Fast memory: updates every step
Medium memory: updates every 2-4 steps
Slow memory: updates every 8+ steps

Why this matters:

Shows what's actually happening inside attention
Suggests new architectures with more levels
Matches how the brain works (multi-timescale processing)

Requirements

numpy

That's it. Pure Python + NumPy.

Running the code

python mlp.py
python lstm.py
python attention.py
# etc.

Each file is standalone. No imports between files. Run whatever you want.

Learning order

If you're learning:

Start with single-layer-perceptron.py - understand forward/backward pass
Then mlp.py - see how depth helps
Then vanilla-rnn.py - sequences and BPTT
Then lstm.py - gates and long-term memory
Then seq2seq.py - encoder-decoder
Then attention.py - see where transformers came from
Finally nested-attention.py - new theoretical perspective

What you'll learn

Fundamentals:

Forward pass (easy)
Backward pass (the hard part)
Gradient descent
Why certain activations work
Weight initialization matters

RNN stuff:

Hidden states
Backpropagation through time
Why gradients explode/vanish
How gradient clipping saves you

Advanced:

Why LSTM gates work
Teacher forcing
Attention mechanisms
Multi-timescale learning
What "memory" actually means

Why I built this

Because reading papers is one thing.
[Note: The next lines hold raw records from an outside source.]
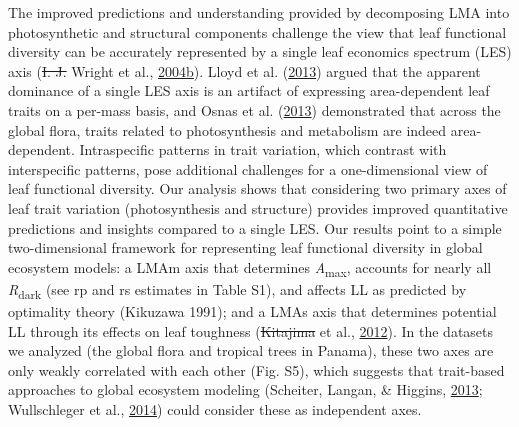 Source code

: \documentclass[12pt,]{article}
\theoremstyle{definition}
\theoremstyle{definition}
\theoremstyle{definition}
\theoremstyle{remark}
\providecommand{\DIFaddtex}[1]{{\protect\color{blue}\uwave{#1}}} %
\providecommand{\DIFdeltex}[1]{{\protect\color{red}\sout{#1}}}                      %
\providecommand{\DIFaddbegin}{} %
\providecommand{\DIFaddend}{} %
\providecommand{\DIFdelbegin}{} %
\providecommand{\DIFdelend}{} %
\providecommand{\DIFadd}[1]{\texorpdfstring{\DIFaddtex{#1}}{#1}} %
\providecommand{\DIFdel}[1]{\texorpdfstring{\DIFdeltex{#1}}{}} %
\newcommand{\DIFscaledelfig}{0.5}
\newlength{\DIFdelgraphicswidth} %
\newlength{\DIFdelgraphicsheight} %
\newcommand{\DIFaddincludegraphics}[2][]{{\color{blue}\fbox{\DIFOincludegraphics[#1]{#2}}}} %
\newcommand{\DIFdelincludegraphics}[2][]{%
\sbox{\DIFdelgraphicsbox}{\DIFOincludegraphics[#1]{#2}}%
\settoboxwidth{\DIFdelgraphicswidth}{\DIFdelgraphicsbox} %
\settoboxtotalheight{\DIFdelgraphicsheight}{\DIFdelgraphicsbox} %
\scalebox{\DIFscaledelfig}{%
\parbox[b]{\DIFdelgraphicswidth}{\usebox{\DIFdelgraphicsbox}\\[-\baselineskip] \rule{\DIFdelgraphicswidth}{0em}}\llap{\resizebox{\DIFdelgraphicswidth}{\DIFdelgraphicsheight}{%
\setlength{\unitlength}{\DIFdelgraphicswidth}%
\begin{picture}(1,1)%
\thicklines\linethickness{2pt} %
{\color[rgb]{1,0,0}\put(0,0){\framebox(1,1){}}}%
{\color[rgb]{1,0,0}\put(0,0){\line( 1,1){1}}}%
{\color[rgb]{1,0,0}\put(0,1){\line(1,-1){1}}}%
\end{picture}%
}\hspace*{3pt}}} %
} %
\DeclareRobustCommand{\DIFaddbegin}{\DIFOaddbegin \let\includegraphics\DIFaddincludegraphics} %
\DeclareRobustCommand{\DIFaddend}{\DIFOaddend \let\includegraphics\DIFOincludegraphics} %
\DeclareRobustCommand{\DIFdelbegin}{\DIFOdelbegin \let\includegraphics\DIFdelincludegraphics} %
\DeclareRobustCommand{\DIFdelend}{\DIFOaddend \let\includegraphics\DIFOincludegraphics} %
\begin{document}
\begin{itemize}
\DIFdelend The improved predictions and understanding provided by decomposing LMA
into photosynthetic and structural components challenge the view that
leaf functional diversity can be accurately represented by a single leaf
economics spectrum (LES) axis (\DIFdelbegin \DIFdel{I. J. }\DIFdelend Wright et al.,
\protect\DIFdelbegin %
\DIFdelend \DIFaddbegin \hyperlink{ref-Wright2004}{2004}\protect\hyperlink{ref-Wright2004}{b}\DIFaddend ).
Lloyd et al. (\protect\hyperlink{ref-Lloyd2013}{2013}) argued that the
apparent dominance of a single LES axis is an artifact of expressing
area-dependent leaf traits on a per-mass basis, and Osnas et al.
(\protect\hyperlink{ref-Osnas2013}{2013}) demonstrated that across the
global flora, traits related to photosynthesis and metabolism are indeed
area-dependent. Intraspecific patterns in trait variation, which
contrast with interspecific patterns, pose additional challenges for a
one-dimensional view of leaf functional diversity. Our analysis shows
that considering two primary axes of leaf trait variation
(photosynthesis and structure) provides improved quantitative
predictions and insights compared to a single LES. Our results point to
a simple two-dimensional framework for representing leaf functional
diversity in global ecosystem models: a LMAm axis that determines
\emph{A}\textsubscript{max}, accounts for nearly all
\emph{R}\textsubscript{dark} (see rp and rs estimates in Table S1), and
affects LL as predicted by optimality theory (Kikuzawa 1991); and a LMAs
axis that determines potential LL through its effects on leaf toughness
(\DIFdelbegin \DIFdel{Kitajima }\DIFdelend \DIFaddbegin \DIFadd{Kleyer }\DIFaddend et al., \protect\DIFdelbegin %
\DIFdelend \DIFaddbegin \hyperlink{ref-Kleyer2012}{2012}\DIFaddend ). In the
datasets we analyzed (the global flora and tropical trees in Panama),
these two axes are only weakly correlated with each other (Fig. S5),
which suggests that trait-based approaches to global ecosystem modeling
(Scheiter, Langan, \& Higgins,
\protect\hyperlink{ref-Scheiter2013}{2013}; Wullschleger et al.,
\protect\hyperlink{ref-Wullschleger2014}{2014}) could consider these as
independent axes.


\end{itemize}
\end{document}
Implementing from scratch is another. When you have to compute every gradient by hand, you actually understand what's happening.

Also, most "from scratch" implementations cheat and use autograd. This doesn't. Every gradient is derived and implemented manually.

Implementation notes

Gradient checking: Not included, but you should add it if you modify anything. Finite differences are your friend.

Batch size: Mostly 1 for simplicity. You can extend to mini-batches.

Optimizers: Mostly vanilla SGD. I added momentum and Adam variants in nested learning because that's what the paper does.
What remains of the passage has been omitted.